WHAT THE TASK ASKS: Could you restate all of the records below exactly, with the pictures left out?

---------- DATA RECORDS

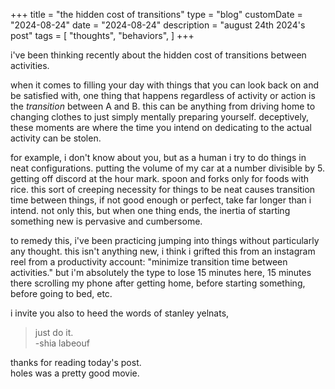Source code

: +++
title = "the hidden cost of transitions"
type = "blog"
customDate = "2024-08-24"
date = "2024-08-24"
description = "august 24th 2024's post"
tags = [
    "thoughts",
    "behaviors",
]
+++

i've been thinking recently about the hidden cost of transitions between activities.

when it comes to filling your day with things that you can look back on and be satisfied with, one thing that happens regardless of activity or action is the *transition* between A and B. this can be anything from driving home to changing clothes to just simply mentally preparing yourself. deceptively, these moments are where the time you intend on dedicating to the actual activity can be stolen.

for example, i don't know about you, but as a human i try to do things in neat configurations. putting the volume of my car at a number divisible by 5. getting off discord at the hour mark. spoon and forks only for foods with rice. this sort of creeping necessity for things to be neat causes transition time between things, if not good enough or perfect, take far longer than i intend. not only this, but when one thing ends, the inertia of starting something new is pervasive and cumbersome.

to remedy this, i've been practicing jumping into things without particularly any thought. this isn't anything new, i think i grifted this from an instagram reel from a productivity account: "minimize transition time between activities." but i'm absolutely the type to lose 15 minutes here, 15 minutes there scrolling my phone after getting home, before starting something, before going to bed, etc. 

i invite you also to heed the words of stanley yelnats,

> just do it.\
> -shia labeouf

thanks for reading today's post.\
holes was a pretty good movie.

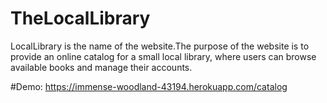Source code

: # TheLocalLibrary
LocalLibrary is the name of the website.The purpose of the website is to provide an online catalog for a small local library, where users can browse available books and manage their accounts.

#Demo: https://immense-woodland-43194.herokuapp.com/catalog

--------------------

YOUR RESPONSE:
Source code

: +++
title = "the hidden cost of transitions"
type = "blog"
customDate = "2024-08-24"
date = "2024-08-24"
description = "august 24th 2024's post"
tags = [
    "thoughts",
    "behaviors",
]
+++

i've been thinking recently about the hidden cost of transitions between activities.

when it comes to filling your day with things that you can look back on and be satisfied with, one thing that happens regardless of activity or action is the *transition* between A and B. this can be anything from driving home to changing clothes to just simply mentally preparing yourself. deceptively, these moments are where the time you intend on dedicating to the actual activity can be stolen.

for example, i don't know about you, but as a human i try to do things in neat configurations. putting the volume of my car at a number divisible by 5. getting off discord at the hour mark. spoon and forks only for foods with rice. this sort of creeping necessity for things to be neat causes transition time between things, if not good enough or perfect, take far longer than i intend. not only this, but when one thing ends, the inertia of starting something new is pervasive and cumbersome.

to remedy this, i've been practicing jumping into things without particularly any thought. this isn't anything new, i think i grifted this from an instagram reel from a productivity account: "minimize transition time between activities." but i'm absolutely the type to lose 15 minutes here, 15 minutes there scrolling my phone after getting home, before starting something, before going to bed, etc. 

i invite you also to heed the words of stanley yelnats,

> just do it.\
> -shia labeouf

thanks for reading today's post.\
holes was a pretty good movie.

Source code

: # TheLocalLibrary
LocalLibrary is the name of the website.The purpose of the website is to provide an online catalog for a small local library, where users can browse available books and manage their accounts.

#Demo: https://immense-woodland-43194.herokuapp.com/catalog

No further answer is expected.